2) also, for high dilutions of anti-IgE, research for the presence of at least one achromasia peak of 3 to 4 significant successive points according to the data in the chart (paragraph VI-2). b) Representation of results:

It is done after opening the codes, after 18 interpretable activation experiences (i.e. meeting the selection criteria).

The number of experiments required was determined after statistical analysis of the results provided by preliminary experiments.

The results are represented as follows:

Logarithmic dilutions (anti-IgE, anti-IgG or distilled water) are plotted on the abscissa while the number of basophils is plotted on the ordinate.

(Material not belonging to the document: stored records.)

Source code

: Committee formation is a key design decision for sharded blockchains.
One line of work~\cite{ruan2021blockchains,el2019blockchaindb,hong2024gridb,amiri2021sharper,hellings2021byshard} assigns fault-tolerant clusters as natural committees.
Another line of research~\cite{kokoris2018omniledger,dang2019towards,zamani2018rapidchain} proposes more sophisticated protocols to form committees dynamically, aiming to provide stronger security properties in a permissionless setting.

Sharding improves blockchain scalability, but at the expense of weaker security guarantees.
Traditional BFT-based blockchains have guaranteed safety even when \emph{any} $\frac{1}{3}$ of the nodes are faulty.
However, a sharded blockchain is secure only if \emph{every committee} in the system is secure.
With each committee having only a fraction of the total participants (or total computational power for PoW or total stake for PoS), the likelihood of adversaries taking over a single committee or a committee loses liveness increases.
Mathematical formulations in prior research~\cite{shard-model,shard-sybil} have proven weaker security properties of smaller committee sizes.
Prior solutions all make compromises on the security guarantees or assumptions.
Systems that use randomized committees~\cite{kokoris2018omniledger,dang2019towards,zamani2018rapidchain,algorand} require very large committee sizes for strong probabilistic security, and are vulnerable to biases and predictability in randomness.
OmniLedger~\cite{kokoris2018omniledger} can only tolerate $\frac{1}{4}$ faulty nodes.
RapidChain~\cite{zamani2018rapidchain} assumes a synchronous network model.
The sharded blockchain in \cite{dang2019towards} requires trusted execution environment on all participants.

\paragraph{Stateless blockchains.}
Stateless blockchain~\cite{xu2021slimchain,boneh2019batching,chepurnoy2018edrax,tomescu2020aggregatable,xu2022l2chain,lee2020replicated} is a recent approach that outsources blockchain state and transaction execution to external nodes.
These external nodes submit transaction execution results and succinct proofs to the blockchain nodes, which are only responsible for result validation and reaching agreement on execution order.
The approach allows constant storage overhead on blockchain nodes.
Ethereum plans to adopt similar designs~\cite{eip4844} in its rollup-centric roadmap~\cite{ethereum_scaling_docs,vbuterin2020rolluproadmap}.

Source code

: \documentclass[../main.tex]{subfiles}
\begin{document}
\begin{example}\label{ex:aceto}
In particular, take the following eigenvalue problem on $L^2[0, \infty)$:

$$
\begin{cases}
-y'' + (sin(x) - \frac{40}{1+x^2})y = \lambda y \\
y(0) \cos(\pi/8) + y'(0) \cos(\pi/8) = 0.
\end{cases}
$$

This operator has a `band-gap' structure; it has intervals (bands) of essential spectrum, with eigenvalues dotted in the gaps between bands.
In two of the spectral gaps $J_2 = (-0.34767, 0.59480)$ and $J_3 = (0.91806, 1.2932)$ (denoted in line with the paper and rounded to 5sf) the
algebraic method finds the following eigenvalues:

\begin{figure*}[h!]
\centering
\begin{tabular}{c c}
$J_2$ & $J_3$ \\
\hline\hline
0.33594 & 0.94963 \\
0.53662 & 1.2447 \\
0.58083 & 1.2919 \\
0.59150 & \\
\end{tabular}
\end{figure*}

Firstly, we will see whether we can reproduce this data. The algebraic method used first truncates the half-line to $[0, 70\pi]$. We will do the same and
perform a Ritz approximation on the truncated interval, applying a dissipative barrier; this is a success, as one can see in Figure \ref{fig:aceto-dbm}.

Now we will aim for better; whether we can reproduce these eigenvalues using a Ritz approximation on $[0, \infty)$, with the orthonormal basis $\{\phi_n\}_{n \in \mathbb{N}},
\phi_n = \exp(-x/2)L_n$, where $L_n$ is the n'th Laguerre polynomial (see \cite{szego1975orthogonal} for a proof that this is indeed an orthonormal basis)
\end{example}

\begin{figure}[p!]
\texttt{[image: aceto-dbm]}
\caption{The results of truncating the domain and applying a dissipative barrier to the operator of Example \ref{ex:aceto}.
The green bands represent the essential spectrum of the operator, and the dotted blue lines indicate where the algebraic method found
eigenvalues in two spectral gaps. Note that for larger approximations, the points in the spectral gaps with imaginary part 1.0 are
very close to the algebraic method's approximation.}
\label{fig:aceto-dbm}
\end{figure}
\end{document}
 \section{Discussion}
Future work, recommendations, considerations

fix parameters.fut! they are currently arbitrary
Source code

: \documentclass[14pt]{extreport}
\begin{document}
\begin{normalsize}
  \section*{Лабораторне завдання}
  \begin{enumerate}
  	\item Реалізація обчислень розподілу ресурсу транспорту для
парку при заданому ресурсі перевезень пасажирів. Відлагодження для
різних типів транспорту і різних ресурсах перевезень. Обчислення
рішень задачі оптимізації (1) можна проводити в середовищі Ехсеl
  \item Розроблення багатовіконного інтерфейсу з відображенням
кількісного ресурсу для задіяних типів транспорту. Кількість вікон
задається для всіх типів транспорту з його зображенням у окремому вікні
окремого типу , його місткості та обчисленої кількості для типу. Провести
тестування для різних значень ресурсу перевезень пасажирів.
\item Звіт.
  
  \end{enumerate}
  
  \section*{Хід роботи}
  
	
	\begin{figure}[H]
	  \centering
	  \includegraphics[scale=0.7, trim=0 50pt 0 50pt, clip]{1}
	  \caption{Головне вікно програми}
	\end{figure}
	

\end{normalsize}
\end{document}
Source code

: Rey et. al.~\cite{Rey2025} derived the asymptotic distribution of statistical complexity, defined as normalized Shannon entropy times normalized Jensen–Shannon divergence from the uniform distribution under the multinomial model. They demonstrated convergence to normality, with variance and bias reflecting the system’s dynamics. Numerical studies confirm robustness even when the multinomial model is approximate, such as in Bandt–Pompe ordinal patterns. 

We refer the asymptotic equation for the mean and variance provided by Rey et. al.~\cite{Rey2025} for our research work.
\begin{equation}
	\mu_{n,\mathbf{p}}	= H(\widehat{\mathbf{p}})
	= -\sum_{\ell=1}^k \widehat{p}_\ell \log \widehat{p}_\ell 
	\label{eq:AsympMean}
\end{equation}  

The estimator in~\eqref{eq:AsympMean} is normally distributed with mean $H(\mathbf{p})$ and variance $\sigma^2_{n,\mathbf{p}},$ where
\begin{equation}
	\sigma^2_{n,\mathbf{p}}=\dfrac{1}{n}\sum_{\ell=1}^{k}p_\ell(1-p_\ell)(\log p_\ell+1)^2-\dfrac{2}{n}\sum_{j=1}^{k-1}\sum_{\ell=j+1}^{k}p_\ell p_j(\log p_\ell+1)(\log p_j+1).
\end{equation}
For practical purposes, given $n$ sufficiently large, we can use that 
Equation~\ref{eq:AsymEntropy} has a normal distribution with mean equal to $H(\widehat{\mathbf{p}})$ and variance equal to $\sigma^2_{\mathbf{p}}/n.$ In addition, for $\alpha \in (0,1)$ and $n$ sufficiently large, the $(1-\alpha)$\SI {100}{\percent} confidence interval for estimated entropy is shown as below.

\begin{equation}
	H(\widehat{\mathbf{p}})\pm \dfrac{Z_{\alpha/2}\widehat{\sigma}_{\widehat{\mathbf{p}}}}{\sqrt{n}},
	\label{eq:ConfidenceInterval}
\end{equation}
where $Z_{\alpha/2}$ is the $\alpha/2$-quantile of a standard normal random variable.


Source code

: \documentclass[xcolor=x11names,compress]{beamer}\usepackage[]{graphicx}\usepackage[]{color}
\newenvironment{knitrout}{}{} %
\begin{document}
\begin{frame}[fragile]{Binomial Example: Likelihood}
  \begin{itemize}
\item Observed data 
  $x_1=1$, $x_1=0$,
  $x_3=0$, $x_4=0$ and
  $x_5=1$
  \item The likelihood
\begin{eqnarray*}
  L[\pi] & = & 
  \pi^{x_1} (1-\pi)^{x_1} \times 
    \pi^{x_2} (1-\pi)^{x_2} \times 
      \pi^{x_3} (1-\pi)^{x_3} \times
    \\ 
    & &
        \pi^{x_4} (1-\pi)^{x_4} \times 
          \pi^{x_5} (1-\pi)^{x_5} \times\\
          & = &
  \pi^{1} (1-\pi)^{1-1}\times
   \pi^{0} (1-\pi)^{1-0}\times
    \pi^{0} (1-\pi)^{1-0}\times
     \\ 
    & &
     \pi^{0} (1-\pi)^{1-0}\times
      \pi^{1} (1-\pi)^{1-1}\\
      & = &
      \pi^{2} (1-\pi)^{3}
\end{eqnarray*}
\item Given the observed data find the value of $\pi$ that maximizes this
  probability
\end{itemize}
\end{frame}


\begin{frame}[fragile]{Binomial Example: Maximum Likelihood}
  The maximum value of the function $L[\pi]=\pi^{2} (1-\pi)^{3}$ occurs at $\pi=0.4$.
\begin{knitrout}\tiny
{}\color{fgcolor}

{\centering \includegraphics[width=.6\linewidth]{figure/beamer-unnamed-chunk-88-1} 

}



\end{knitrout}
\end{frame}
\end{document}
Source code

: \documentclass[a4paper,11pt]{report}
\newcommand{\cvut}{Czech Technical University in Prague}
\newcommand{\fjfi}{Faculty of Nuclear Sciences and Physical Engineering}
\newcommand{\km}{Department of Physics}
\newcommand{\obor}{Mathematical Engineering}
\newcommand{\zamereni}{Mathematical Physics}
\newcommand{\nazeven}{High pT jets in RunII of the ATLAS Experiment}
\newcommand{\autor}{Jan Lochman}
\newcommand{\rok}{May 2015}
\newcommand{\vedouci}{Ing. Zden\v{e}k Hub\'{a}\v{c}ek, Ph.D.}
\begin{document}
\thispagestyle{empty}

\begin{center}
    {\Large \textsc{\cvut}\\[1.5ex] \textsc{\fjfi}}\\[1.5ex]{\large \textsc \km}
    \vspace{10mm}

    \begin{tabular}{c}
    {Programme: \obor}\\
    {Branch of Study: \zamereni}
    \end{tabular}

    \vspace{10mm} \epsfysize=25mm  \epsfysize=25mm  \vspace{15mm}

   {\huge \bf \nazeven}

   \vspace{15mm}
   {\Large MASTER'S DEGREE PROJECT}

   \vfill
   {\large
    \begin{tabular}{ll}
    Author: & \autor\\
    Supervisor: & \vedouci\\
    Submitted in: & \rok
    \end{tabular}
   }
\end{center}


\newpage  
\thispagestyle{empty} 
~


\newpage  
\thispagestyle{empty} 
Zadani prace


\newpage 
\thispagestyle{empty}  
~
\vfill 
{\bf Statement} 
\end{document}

Each graph corresponds to an experience. It comprises :

1) a curve which represents the variations in the number of basophils as a function of the dilutions of anti-IgE;

2) one (or two) control curve (s) showing the variations in the number of basophils as a function of the dilutions of distilled water and / or of anti-IgG.

Depending on the average number of basophils obtained for the control dilutions of distilled water and for the "Tyrode with calcium" control, a significance limit is defined corresponding to the number below which the effect of anti-IgE (or anti-IgG) will be considered significant. This limit most often corresponds to around 20% of achromasia. It is given by an abacus (see Figure 4) and is shown in dotted lines on the graphs.

The lower the number of basophils compared to the average of the controls, the more significant the effect observed.

FIG. 4 shows the abacus to determine the significance of the achromasia of human basophils.

The chart indicates the significance (p <0.05) of the achromasia observed for basophils. Example: when 70 basophils are counted in the control well, at most 56 basophils must be counted in the test well for the achromasia to be significant.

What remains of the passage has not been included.